The most encouraging finding from the CDC report is that the percentage of teenage girls and boys who have ever had sexual intercourse has continued a “significant long-term decline” that was first documented in the 1988 NSFG. According to the latest report, nearly 60 percent of never-married American teenagers (ages 15 to 19) say they have never had sexual intercourse. The report shows that nearly 43 percent of teenage girls and nearly 42 percent of teenage boys report being sexually experienced (i.e., ever having had sexual intercourse), down from 45.5 percent of girls and 45.7 percent of boys in 2002, the last time the survey was conducted. Although the report cautions that the decline in sexual activity between 2002 and 2006-2010 was not “statistically significant” (declining only three percent among teenage girls and four percent among teenage boys), it also points out that the overall decline since 1988 has remained “steady.” For example, since 1988, the CDC reports that the percentage of sexually active teenage girls declined from 51 percent to 42.6 percent in the latest survey (for males, it declined from 60.4 percent in 1988 to 41.8 percent in 2006-2010). “From a long-term perspective, this significant long-term decline is a reversal from a period during which the percentage of teenagers who were sexually experienced was steadily increasing,” the report explains. “According to the National Survey of Young Women, only 30 percent of teenaged females were sexually experienced in 1971 and this percentage rose each survey year through 1988 before it began declining.”

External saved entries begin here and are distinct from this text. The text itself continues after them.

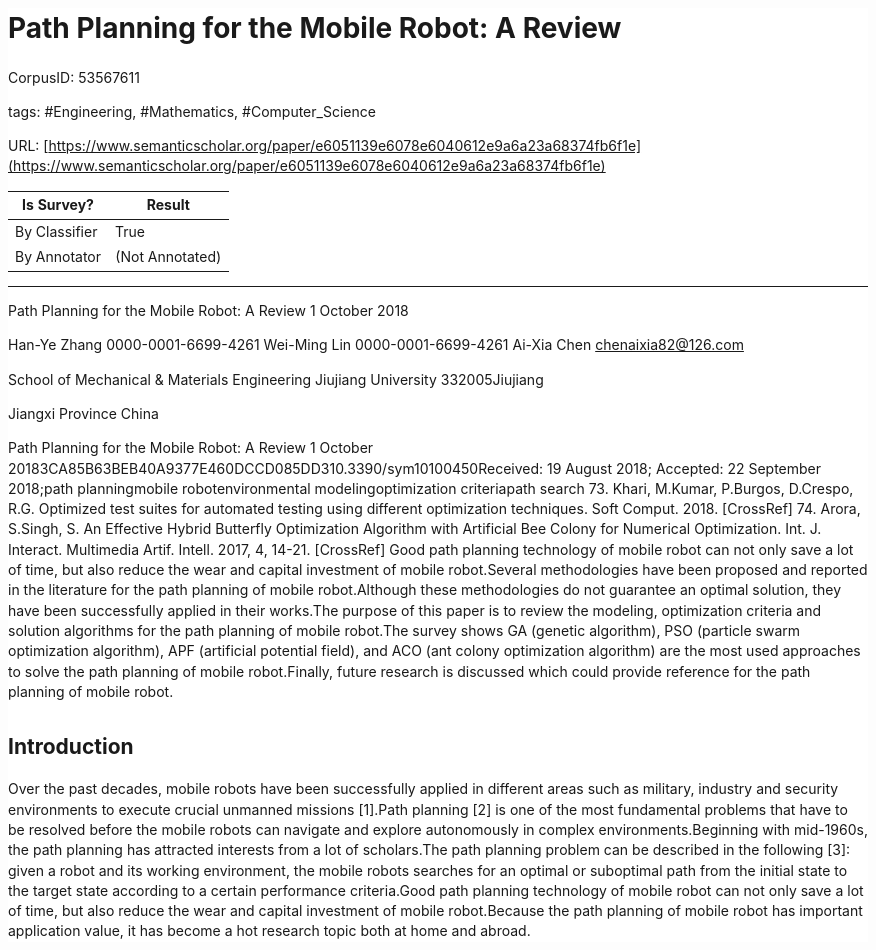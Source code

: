 # Path Planning for the Mobile Robot: A Review

CorpusID: 53567611
 
tags: #Engineering, #Mathematics, #Computer_Science

URL: [https://www.semanticscholar.org/paper/e6051139e6078e6040612e9a6a23a68374fb6f1e](https://www.semanticscholar.org/paper/e6051139e6078e6040612e9a6a23a68374fb6f1e)
 
| Is Survey?        | Result          |
| ----------------- | --------------- |
| By Classifier     | True |
| By Annotator      | (Not Annotated) |

---

Path Planning for the Mobile Robot: A Review
1 October 2018

Han-Ye Zhang 0000-0001-6699-4261
Wei-Ming Lin 0000-0001-6699-4261
Ai-Xia Chen chenaixia82@126.com 

School of Mechanical & Materials Engineering
Jiujiang University
332005Jiujiang


Jiangxi Province
China

Path Planning for the Mobile Robot: A Review
1 October 20183CA85B63BEB40A9377E460DCCD085DD310.3390/sym10100450Received: 19 August 2018; Accepted: 22 September 2018;path planningmobile robotenvironmental modelingoptimization criteriapath search 73. Khari, M.Kumar, P.Burgos, D.Crespo, R.G. Optimized test suites for automated testing using different optimization techniques. Soft Comput. 2018. [CrossRef] 74. Arora, S.Singh, S. An Effective Hybrid Butterfly Optimization Algorithm with Artificial Bee Colony for Numerical Optimization. Int. J. Interact. Multimedia Artif. Intell. 2017, 4, 14-21. [CrossRef]
Good path planning technology of mobile robot can not only save a lot of time, but also reduce the wear and capital investment of mobile robot.Several methodologies have been proposed and reported in the literature for the path planning of mobile robot.Although these methodologies do not guarantee an optimal solution, they have been successfully applied in their works.The purpose of this paper is to review the modeling, optimization criteria and solution algorithms for the path planning of mobile robot.The survey shows GA (genetic algorithm), PSO (particle swarm optimization algorithm), APF (artificial potential field), and ACO (ant colony optimization algorithm) are the most used approaches to solve the path planning of mobile robot.Finally, future research is discussed which could provide reference for the path planning of mobile robot.

## Introduction

Over the past decades, mobile robots have been successfully applied in different areas such as military, industry and security environments to execute crucial unmanned missions [1].Path planning [2] is one of the most fundamental problems that have to be resolved before the mobile robots can navigate and explore autonomously in complex environments.Beginning with mid-1960s, the path planning has attracted interests from a lot of scholars.The path planning problem can be described in the following [3]: given a robot and its working environment, the mobile robots searches for an optimal or suboptimal path from the initial state to the target state according to a certain performance criteria.Good path planning technology of mobile robot can not only save a lot of time, but also reduce the wear and capital investment of mobile robot.Because the path planning of mobile robot has important application value, it has become a hot research topic both at home and abroad.
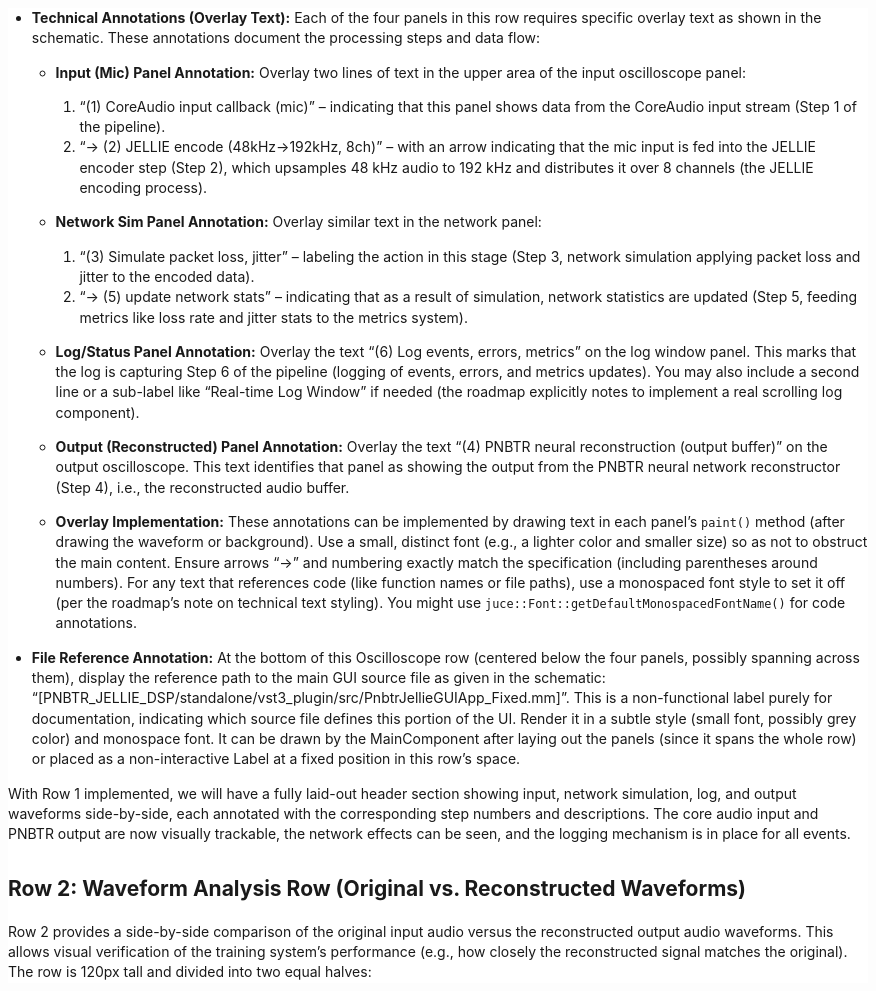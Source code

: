 - **Technical Annotations (Overlay Text):** Each of the four panels in this row requires specific overlay text as shown in the schematic. These annotations document the processing steps and data flow:

  - **Input (Mic) Panel Annotation:** Overlay two lines of text in the upper area of the input oscilloscope panel:

    1. “(1) CoreAudio input callback (mic)” – indicating that this panel shows data from the CoreAudio input stream (Step 1 of the pipeline).
    2. “→ (2) JELLIE encode (48kHz→192kHz, 8ch)” – with an arrow indicating that the mic input is fed into the JELLIE encoder step (Step 2), which upsamples 48 kHz audio to 192 kHz and distributes it over 8 channels (the JELLIE encoding process).

  - **Network Sim Panel Annotation:** Overlay similar text in the network panel:

    1. “(3) Simulate packet loss, jitter” – labeling the action in this stage (Step 3, network simulation applying packet loss and jitter to the encoded data).
    2. “→ (5) update network stats” – indicating that as a result of simulation, network statistics are updated (Step 5, feeding metrics like loss rate and jitter stats to the metrics system).

  - **Log/Status Panel Annotation:** Overlay the text “(6) Log events, errors, metrics” on the log window panel. This marks that the log is capturing Step 6 of the pipeline (logging of events, errors, and metrics updates). You may also include a second line or a sub-label like “Real-time Log Window” if needed (the roadmap explicitly notes to implement a real scrolling log component).
  - **Output (Reconstructed) Panel Annotation:** Overlay the text “(4) PNBTR neural reconstruction (output buffer)” on the output oscilloscope. This text identifies that panel as showing the output from the PNBTR neural network reconstructor (Step 4), i.e., the reconstructed audio buffer.
  - **Overlay Implementation:** These annotations can be implemented by drawing text in each panel’s `paint()` method (after drawing the waveform or background). Use a small, distinct font (e.g., a lighter color and smaller size) so as not to obstruct the main content. Ensure arrows “→” and numbering exactly match the specification (including parentheses around numbers). For any text that references code (like function names or file paths), use a monospaced font style to set it off (per the roadmap’s note on technical text styling). You might use `juce::Font::getDefaultMonospacedFontName()` for code annotations.

- **File Reference Annotation:** At the bottom of this Oscilloscope row (centered below the four panels, possibly spanning across them), display the reference path to the main GUI source file as given in the schematic: “\[PNBTR_JELLIE_DSP/standalone/vst3_plugin/src/PnbtrJellieGUIApp_Fixed.mm]”. This is a non-functional label purely for documentation, indicating which source file defines this portion of the UI. Render it in a subtle style (small font, possibly grey color) and monospace font. It can be drawn by the MainComponent after laying out the panels (since it spans the whole row) or placed as a non-interactive Label at a fixed position in this row’s space.

With Row 1 implemented, we will have a fully laid-out header section showing input, network simulation, log, and output waveforms side-by-side, each annotated with the corresponding step numbers and descriptions. The core audio input and PNBTR output are now visually trackable, the network effects can be seen, and the logging mechanism is in place for all events.

## Row 2: Waveform Analysis Row (Original vs. Reconstructed Waveforms)

Row 2 provides a side-by-side comparison of the original input audio versus the reconstructed output audio waveforms. This allows visual verification of the training system’s performance (e.g., how closely the reconstructed signal matches the original). The row is 120px tall and divided into two equal halves:
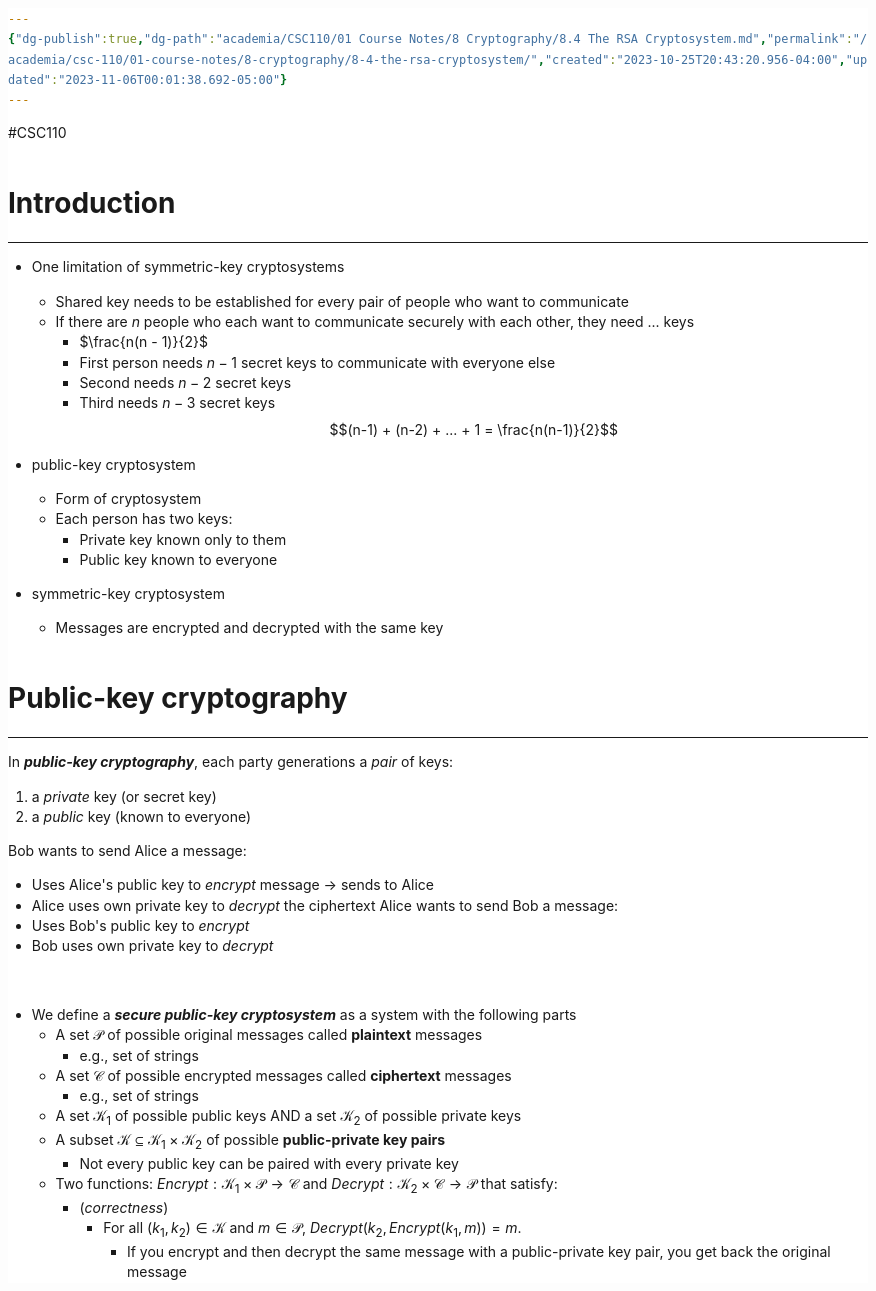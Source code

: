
 ```yaml
---
{"dg-publish":true,"dg-path":"academia/CSC110/01 Course Notes/8 Cryptography/8.4 The RSA Cryptosystem.md","permalink":"/academia/csc-110/01-course-notes/8-cryptography/8-4-the-rsa-cryptosystem/","created":"2023-10-25T20:43:20.956-04:00","updated":"2023-11-06T00:01:38.692-05:00"}
---
```


#CSC110 

# Introduction 

---

- One limitation of symmetric-key cryptosystems
	- Shared key needs to be established for every pair of people who want to communicate
	- If there are $n$ people who each want to communicate securely with each other, they need ... keys
		- $\frac{n(n - 1)}{2}$
		- First person needs $n - 1$ secret keys to communicate with everyone else
		- Second needs $n - 2$ secret keys
		- Third needs $n - 3$ secret keys
		  $$(n-1) + (n-2) + ... + 1 = \frac{n(n-1)}{2}$$

- public-key cryptosystem
	- Form of cryptosystem
	- Each person has two keys:
		- Private key known only to them
		- Public key known to everyone
- symmetric-key cryptosystem
	- Messages are encrypted and decrypted with the same key

# Public-key cryptography

---

In ***public-key cryptography***, each party generations a *pair* of keys:
1. a *private* key (or secret key)
2. a *public* key (known to everyone)

Bob wants to send Alice a message:
- Uses Alice's public key to *encrypt* message $\rightarrow$ sends to Alice
- Alice uses own private key to *decrypt* the ciphertext
Alice wants to send Bob a message:
- Uses Bob's public key to *encrypt*
- Bob uses own private key to *decrypt*

<br>

- We define a ***secure public-key cryptosystem*** as a system with the following parts
	- A set $\mathcal{P}$ of possible original messages called **plaintext** messages
		- e.g., set of strings
	- A set $\mathcal{C}$ of possible encrypted messages called **ciphertext** messages
		- e.g., set of strings
	- A set $\mathcal{K}_{1}$ of possible public keys AND a set $\mathcal{K}_{2}$ of possible private keys
	- A subset $\mathcal{K} \subseteq \mathcal{K}_{1} \times \mathcal{K}_{2}$ of possible **public-private key pairs**
		- Not every public key can be paired with every private key
	- Two functions: $Encrypt : \mathcal{K}_{1} \times \mathcal{P} \rightarrow \mathcal{C}$ and $Decrypt : \mathcal{K}_{2} \times \mathcal{C} \rightarrow \mathcal{P}$ that satisfy:
		- (*correctness*)
			- For all $(k_{1}, k_{2}) \in \mathcal{K}$ and $m \in \mathcal{P}$, $Decrypt(k_{2}, Encrypt(k_{1}, m)) = m$.
				- If you encrypt and then decrypt the same message with a public-private key pair, you get back the original message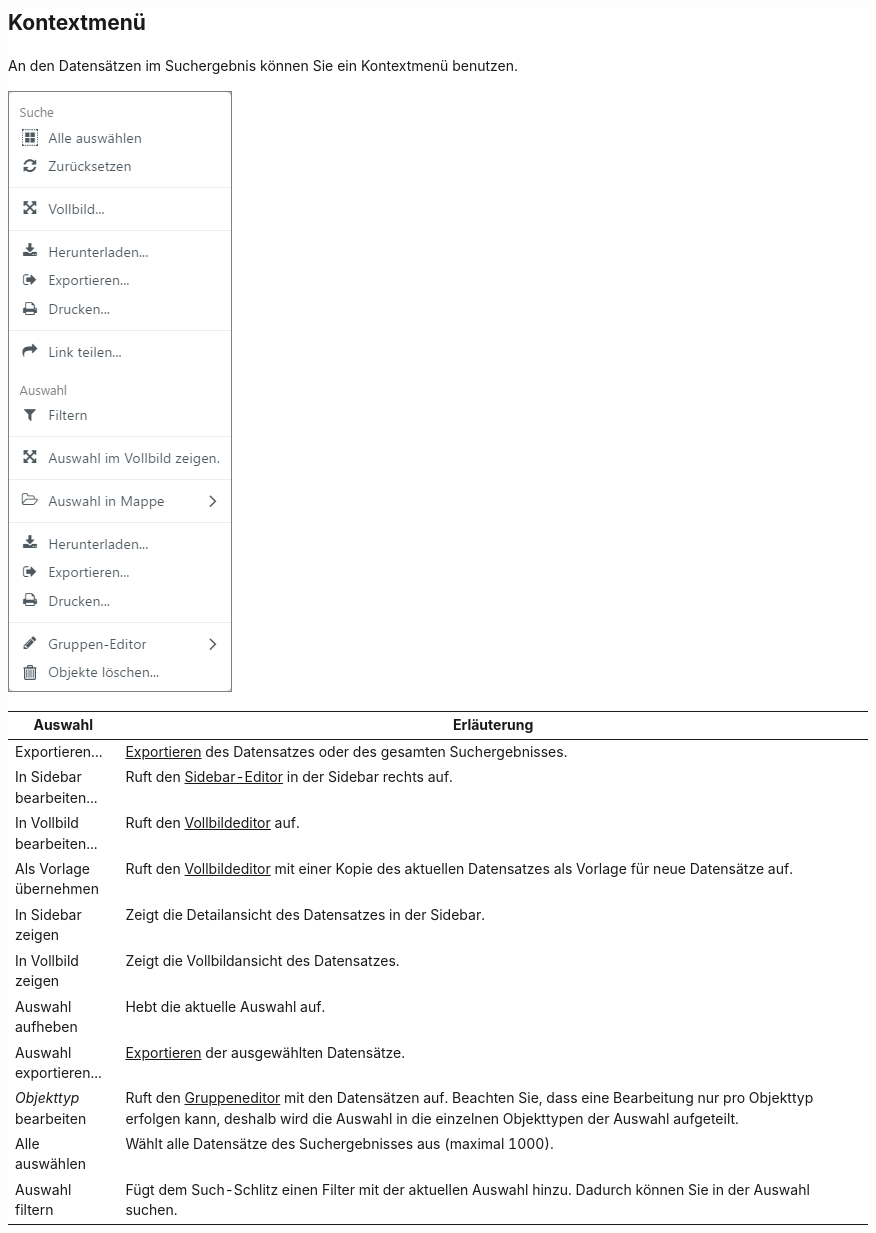 

## <a name="search-context-menu"></a>Kontextmenü

An den Datensätzen im Suchergebnis können Sie ein Kontextmenü benutzen.

![Kontextmenü](kontextmenu.png)

|Auswahl|Erläuterung|
|---|---|
|Exportieren...|[Exportieren](../../features/export/export.html) des Datensatzes oder des gesamten Suchergebnisses.|
|In Sidebar bearbeiten...|Ruft den [Sidebar-Editor](../editor/editor.html) in der Sidebar rechts auf.|
|In Vollbild bearbeiten...|Ruft den [Vollbildeditor](../editor/editor.html) auf.|
|Als Vorlage übernehmen|Ruft den [Vollbildeditor](../editor/editor.html) mit einer Kopie des aktuellen Datensatzes als Vorlage für neue Datensätze auf.|
|In Sidebar zeigen|Zeigt die Detailansicht des Datensatzes in der Sidebar.|
|In Vollbild zeigen|Zeigt die Vollbildansicht des Datensatzes.|
|Auswahl aufheben|Hebt die aktuelle Auswahl auf.|
|Auswahl exportieren...|[Exportieren](../../features/export/export.html) der ausgewählten Datensätze.|
|*Objekttyp* bearbeiten|Ruft den [Gruppeneditor](../editor/editor.html#groupedit) mit den Datensätzen auf. Beachten Sie, dass eine Bearbeitung nur pro Objekttyp erfolgen kann, deshalb wird die Auswahl in die einzelnen Objekttypen der Auswahl aufgeteilt.|
|Alle auswählen|Wählt alle Datensätze des Suchergebnisses aus (maximal 1000).|
|Auswahl filtern|Fügt dem Such-Schlitz einen Filter mit der aktuellen Auswahl hinzu. Dadurch können Sie in der Auswahl suchen.|
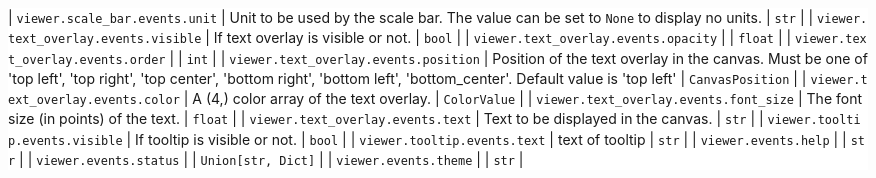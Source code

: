 |  `viewer.scale_bar.events.unit`          |  Unit to be used by the scale bar. The value can be set to `None` to display no units.                                                                                                                                                                                             |  `str`                                                                                                                |
|  `viewer.text_overlay.events.visible`    |  If text overlay is visible or not.                                                                                                                                                                                                                                                |  `bool`                                                                                                               |
|  `viewer.text_overlay.events.opacity`    |                                                                                                                                                                                                                                                                                    |  `float`                                                                                                              |
|  `viewer.text_overlay.events.order`      |                                                                                                                                                                                                                                                                                    |  `int`                                                                                                                |
|  `viewer.text_overlay.events.position`   |  Position of the text overlay in the canvas. Must be one  of 'top left', 'top right', 'top center', 'bottom right', 'bottom left', 'bottom_center'. Default value is 'top left'                                                                                                    |  `CanvasPosition`                                                                                                     |
|  `viewer.text_overlay.events.color`      |  A (4,) color array of the text overlay.                                                                                                                                                                                                                                           |  `ColorValue`                                                                                                         |
|  `viewer.text_overlay.events.font_size`  |  The font size (in points) of the text.                                                                                                                                                                                                                                            |  `float`                                                                                                              |
|  `viewer.text_overlay.events.text`       |  Text to be displayed in the canvas.                                                                                                                                                                                                                                               |  `str`                                                                                                                |
|  `viewer.tooltip.events.visible`         |  If tooltip is visible or not.                                                                                                                                                                                                                                                     |  `bool`                                                                                                               |
|  `viewer.tooltip.events.text`            |  text of tooltip                                                                                                                                                                                                                                                                   |  `str`                                                                                                                |
|  `viewer.events.help`                    |                                                                                                                                                                                                                                                                                    |  `str`                                                                                                                |
|  `viewer.events.status`                  |                                                                                                                                                                                                                                                                                    |  `Union[str, Dict]`                                                                                                   |
|  `viewer.events.theme`                   |                                                                                                                                                                                                                                                                                    |  `str`                                                                                                                |
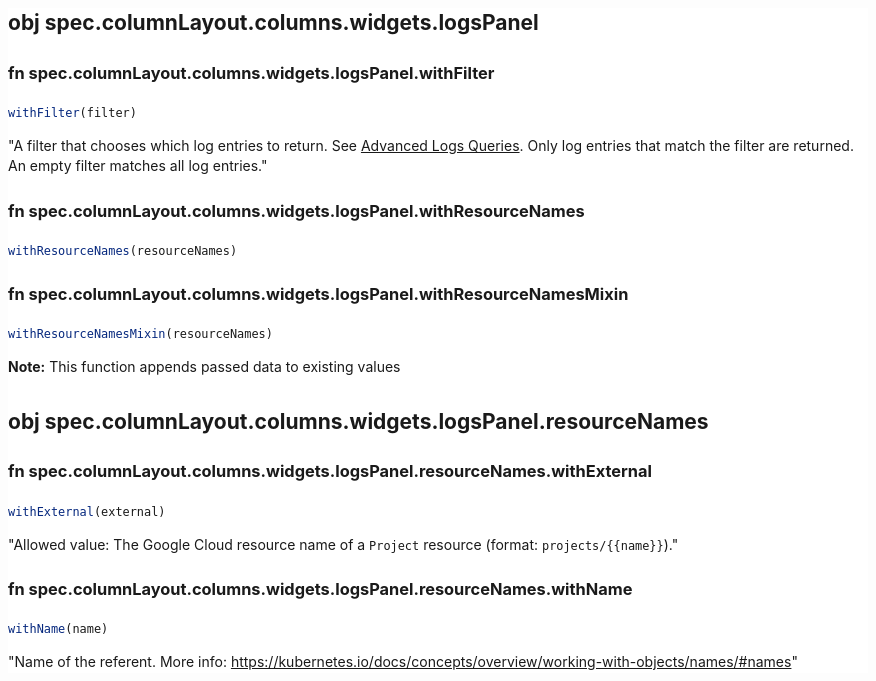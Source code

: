 ## obj spec.columnLayout.columns.widgets.logsPanel



### fn spec.columnLayout.columns.widgets.logsPanel.withFilter

```ts
withFilter(filter)
```

"A filter that chooses which log entries to return. See [Advanced Logs Queries](https://cloud.google.com/logging/docs/view/advanced-queries). Only log entries that match the filter are returned. An empty filter matches all log entries."

### fn spec.columnLayout.columns.widgets.logsPanel.withResourceNames

```ts
withResourceNames(resourceNames)
```



### fn spec.columnLayout.columns.widgets.logsPanel.withResourceNamesMixin

```ts
withResourceNamesMixin(resourceNames)
```



**Note:** This function appends passed data to existing values

## obj spec.columnLayout.columns.widgets.logsPanel.resourceNames



### fn spec.columnLayout.columns.widgets.logsPanel.resourceNames.withExternal

```ts
withExternal(external)
```

"Allowed value: The Google Cloud resource name of a `Project` resource (format: `projects/{{name}}`)."

### fn spec.columnLayout.columns.widgets.logsPanel.resourceNames.withName

```ts
withName(name)
```

"Name of the referent. More info: https://kubernetes.io/docs/concepts/overview/working-with-objects/names/#names"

Religious or moral beliefs remain the top reason cited by teenagers for choosing abstinence. The NSFG survey asked teenagers who had never had sex to choose the reason they had abstained from sexual activity from among several different options. As in 2002, the most commonly cited reason by both teenage girls and boys was it is “against [my] religion or morals” (31 percent). The second most common reason among males was “haven’t found the right person yet.” Among females, the second and third most common reasons, respectively, were: “don’t want to get pregnant,” and “haven’t found the right person.”
Another positive finding from the report is that after a slight increase between 2005 and 2007 of about five percent, the teen birth rate continues to decline. In 2009, the teen birth rate was 39.1, down from 41.5 in 2007. According to the CDC, the teen birth rate was 37 percent lower in 2009 that its peak in 1991. As we previously reported, a February 2011 data brief from the National Center for Health Statistics (NCHS) shows that the birth rate for teens ages 15 to 17 declined in 31 states between 2007 and 2009, “increasing significantly” in only one state, West Virginia. In North Carolina, the birth rate among 15 to 17 year-old girls declined 11.5 percent during this time period. Among older teens, ages 18 to 19, the birth rate dropped 13.6 percent between 2007 and 2009 in North Carolina, which was one of 45 states to experience a decline in the birth rate among older teens.
“The latest findings from the CDC regarding teen sexual activity show that despite what condom-based sex education proponents want us to believe about the inability of teenagers to abstain from sexual activity, most teens are not having sex,” said Bill Brooks, president of the North Carolina Family Policy Council. “Furthermore, the report documents the important connection between the decision to postpone sexual activity, and religious or moral values. This report is further proof that the sex education message young people need most is the one provided by abstinence-until-marriage education, which is that delaying sex until marriage is the best way to protect their physical, emotional, mental, and spiritual health, and that young people have the ability to make that choice.”
Related resources:
Teen Sex Leads to Divorce - June 23, 2011
Concerning Young Adult Sexual Trends - January 14, 2011
Abstinence Programs Prove Effective - March 3, 2010
Ten Reasons to Keep Abstinence Education in NC - FNC -July 2009
Positive Trends in Teen Sexuality - May 20, 2009
Virginity Pledges Help Delay Sex - June 13, 2008
Copyright © 2012. North Carolina Family Policy Council. All rights reserved.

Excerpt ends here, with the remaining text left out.